Se apodera de Josefina mientras masculla entre dientes: «¡Bribona!». Y luego, en silencio y furioso, desciende con ella sujeta bajo el brazo.

Todo sucede en un abrir y cerrar de ojos. De repente se halla frente al Rey, que le devuelve sus zapatos y su globo.

—Estos zapatos deben de ser tuyos —dice, sonriendo.

—Sí —murmura Josefina.

—¿Cómo te llamas? —pregunta el Rey.

—Josefina.

—Es un nombre muy bonito. ¿Y cuál es tu apellido?

—Joandersson.

—Josefina Joandersson —dice el Rey—, tienes un globo maravilloso.
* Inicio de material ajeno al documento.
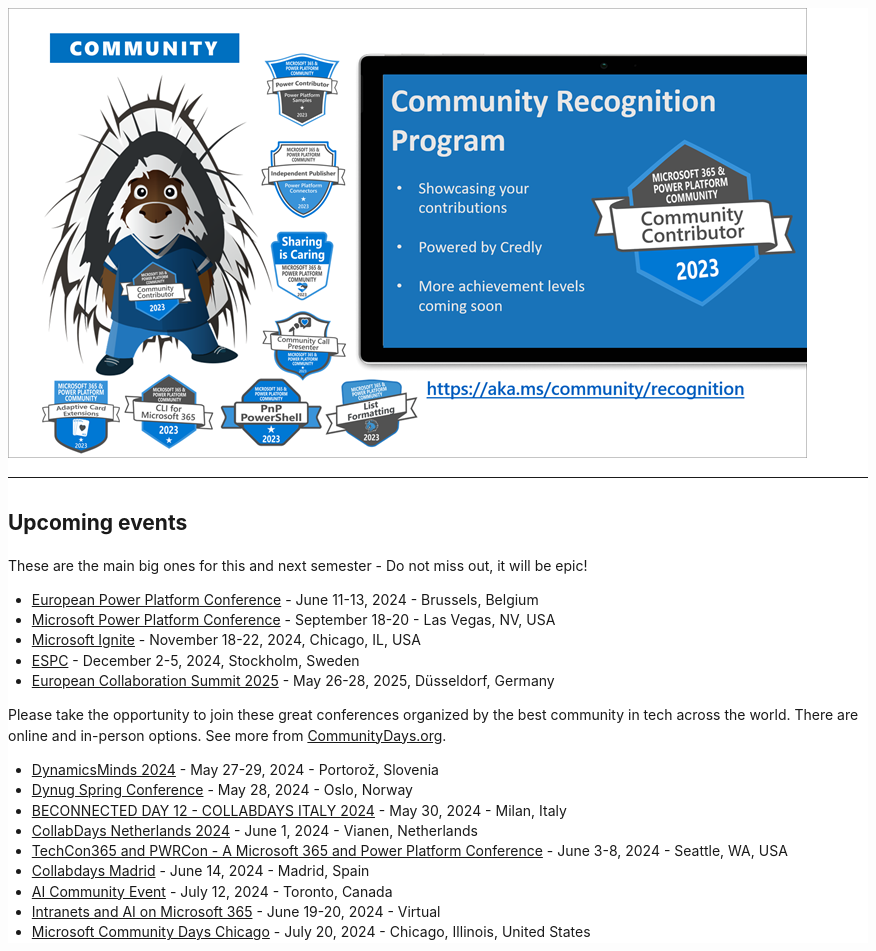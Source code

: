 ![together-221201.png](images/community-recognization-program.png)

---

## Upcoming events

These are the main big ones for this and next semester - Do not miss out, it will be epic!

* [European Power Platform Conference](https://www.sharepointeurope.com/european-power-platform-conference/) - June 11-13, 2024 - Brussels, Belgium
* [Microsoft Power Platform Conference](https://powerplatformconf.com/#!/) - September 18-20 - Las Vegas, NV, USA
* [Microsoft Ignite](https://ignite.microsoft.com/en-US/home) - November 18-22, 2024, Chicago, IL, USA
* [ESPC](https://www.sharepointeurope.com/) - December 2-5, 2024, Stockholm, Sweden
* [European Collaboration Summit 2025](https://collabsummit.eu/) - May 26-28, 2025, Düsseldorf, Germany

Please take the opportunity to join these great conferences organized by the best community in tech across the world. There are online and in-person options. See more from [CommunityDays.org](https://www.communitydays.org/).

* [DynamicsMinds 2024](https://www.communitydays.org/event/2024-05-27/dynamicsminds-2024) - May 27-29, 2024 - Portorož, Slovenia
* [Dynug Spring Conference](https://www.communitydays.org/event/2024-05-28/dynug-spring-conference) - May 28, 2024 -   Oslo, Norway
* [BECONNECTED DAY 12 - COLLABDAYS ITALY 2024](https://www.communitydays.org/event/2024-05-30/beconnected-day-12-collabdays-italy-2024) - May 30, 2024 - Milan, Italy
* [CollabDays Netherlands 2024](https://www.communitydays.org/event/2024-06-01/netherlands-2024) - June 1, 2024 - Vianen, Netherlands
* [TechCon365 and PWRCon - A Microsoft 365 and Power Platform Conference](https://www.communitydays.org/event/2024-06-03/techcon365-and-pwrcon-a-microsoft-365-and-power-platform-conference) - June 3-8, 2024 - Seattle, WA, USA
* [Collabdays Madrid](https://www.communitydays.org/event/2024-06-14/collabdays-madrid-2024) - June 14, 2024 - Madrid, Spain
* [AI Community Event](https://www.communitydays.org/event/2024-07-12/ai-community-event-toronto-2024) - July 12, 2024 - Toronto, Canada
* [Intranets and AI on Microsoft 365](https://www.communitydays.org/event/2024-06-19/intranets-and-ai-on-microsoft-365) - June 19-20, 2024 - Virtual
* [Microsoft Community Days Chicago](https://www.communitydays.org/event/2024-07-20/microsoft-community-days-chicago-2024) - July 20, 2024 - Chicago, Illinois, United States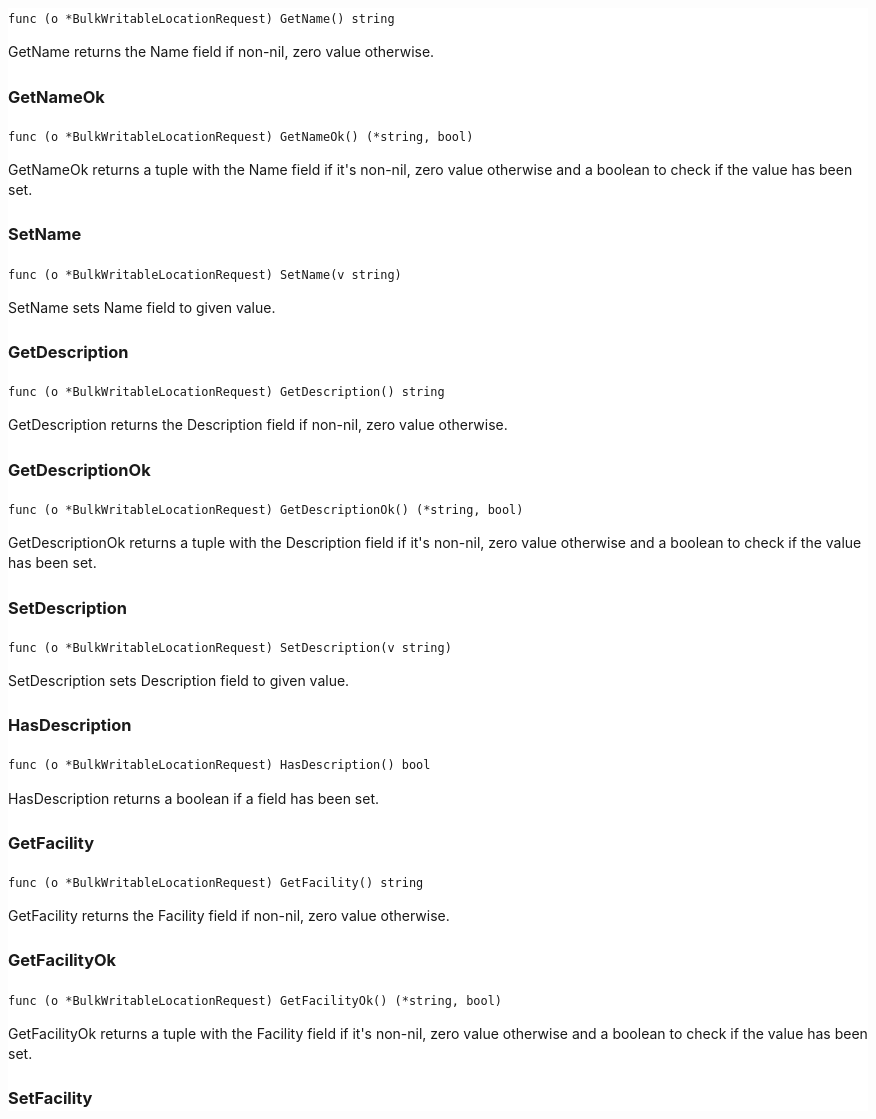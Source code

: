 `func (o *BulkWritableLocationRequest) GetName() string`

GetName returns the Name field if non-nil, zero value otherwise.

### GetNameOk

`func (o *BulkWritableLocationRequest) GetNameOk() (*string, bool)`

GetNameOk returns a tuple with the Name field if it's non-nil, zero value otherwise
and a boolean to check if the value has been set.

### SetName

`func (o *BulkWritableLocationRequest) SetName(v string)`

SetName sets Name field to given value.


### GetDescription

`func (o *BulkWritableLocationRequest) GetDescription() string`

GetDescription returns the Description field if non-nil, zero value otherwise.

### GetDescriptionOk

`func (o *BulkWritableLocationRequest) GetDescriptionOk() (*string, bool)`

GetDescriptionOk returns a tuple with the Description field if it's non-nil, zero value otherwise
and a boolean to check if the value has been set.

### SetDescription

`func (o *BulkWritableLocationRequest) SetDescription(v string)`

SetDescription sets Description field to given value.

### HasDescription

`func (o *BulkWritableLocationRequest) HasDescription() bool`

HasDescription returns a boolean if a field has been set.

### GetFacility

`func (o *BulkWritableLocationRequest) GetFacility() string`

GetFacility returns the Facility field if non-nil, zero value otherwise.

### GetFacilityOk

`func (o *BulkWritableLocationRequest) GetFacilityOk() (*string, bool)`

GetFacilityOk returns a tuple with the Facility field if it's non-nil, zero value otherwise
and a boolean to check if the value has been set.

### SetFacility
Me parece que es el globo más bonito que he visto en mi vida.

Entonces Josefina desata sus zapatos del hilo del globo y se lo entrega al Rey.
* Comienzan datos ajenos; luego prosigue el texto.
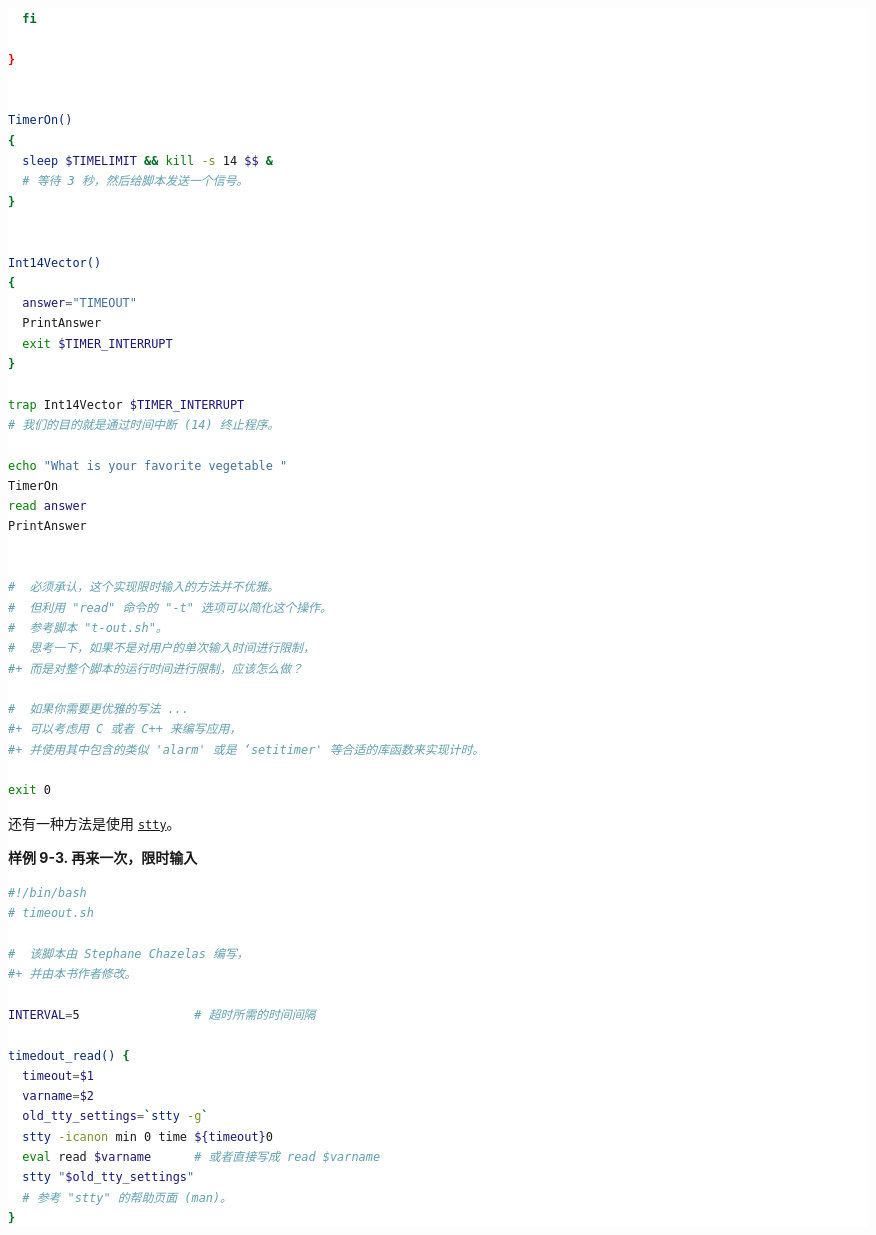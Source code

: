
 ```bash
  fi

}
                
                
TimerOn()
{
  sleep $TIMELIMIT && kill -s 14 $$ &
  # 等待 3 秒，然后给脚本发送一个信号。
}


Int14Vector()
{
  answer="TIMEOUT"
  PrintAnswer
  exit $TIMER_INTERRUPT
}

trap Int14Vector $TIMER_INTERRUPT
# 我们的目的就是通过时间中断 (14) 终止程序。

echo "What is your favorite vegetable "
TimerOn
read answer
PrintAnswer


#  必须承认，这个实现限时输入的方法并不优雅。
#  但利用 "read" 命令的 "-t" 选项可以简化这个操作。
#  参考脚本 "t-out.sh"。
#  思考一下，如果不是对用户的单次输入时间进行限制，
#+ 而是对整个脚本的运行时间进行限制，应该怎么做？

#  如果你需要更优雅的写法 ...
#+ 可以考虑用 C 或者 C++ 来编写应用，
#+ 并使用其中包含的类似 'alarm' 或是 ‘setitimer' 等合适的库函数来实现计时。

exit 0
```

还有一种方法是使用 [`stty`]()。

**样例 9-3. 再来一次，限时输入**

```bash
#!/bin/bash
# timeout.sh

#  该脚本由 Stephane Chazelas 编写，
#+ 并由本书作者修改。

INTERVAL=5                # 超时所需的时间间隔

timedout_read() {
  timeout=$1
  varname=$2
  old_tty_settings=`stty -g`
  stty -icanon min 0 time ${timeout}0
  eval read $varname      # 或者直接写成 read $varname
  stty "$old_tty_settings"
  # 参考 "stty" 的帮助页面 (man)。
}

```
—Es suyo, majestad —dice con voz solemne—. Gracias por ayudarme.

Pero él no quiere que se quede sin el globo.

—¡Oh, sí! —dice Josefina.

Parece complacido y le da las gracias; luego prosigue su visita a las ruinas, llevando consigo su globo y seguido por todos aquellos nerviosos caballeros.

Josefina cruza corriendo la puerta del patio. Al cabo de un rato se encuentra con Eric y Agneta.

—Qué suerte que te encontráramos —dice Agneta—. Estábamos empezando a preocuparnos. ¿Dónde has estado todo este tiempo?

Josefina replica evasivamente. Pero cuando Eric las lleva a casa en su coche, pregunta de repente:

—¿Qué has hecho con tu globo, Josefina?

—Se lo di al Rey —replica la niña.

—¡Qué embustera! —comenta riendo Agneta.

Y así concluye todo el asunto.

Pero cuando mamá abre el periódico al día siguiente, lanza un grito de sorpresa. Todo el mundo la rodea.

En la primera página hay una foto del Rey. Sujeta un globo grande en el que hay pintado un loro y enfrente se encuentra una niña que se parece sospechosamente a Josefina. Bajo la foto aparece escrito: «Josefina Joandersson ofrece un globo a Su Majestad».

A todo el mundo le parece completamente extraordinario ese asunto. Mandy junta sus manos y dice una y otra vez:

—¡Jamás lo hubiera imaginado! ¡Josefina y el propio Rey!

Pero a Josefina no se le antoja tan extraño. Un día conoce a Dios Padre; ¿por qué no ha de conocer al Rey al día siguiente?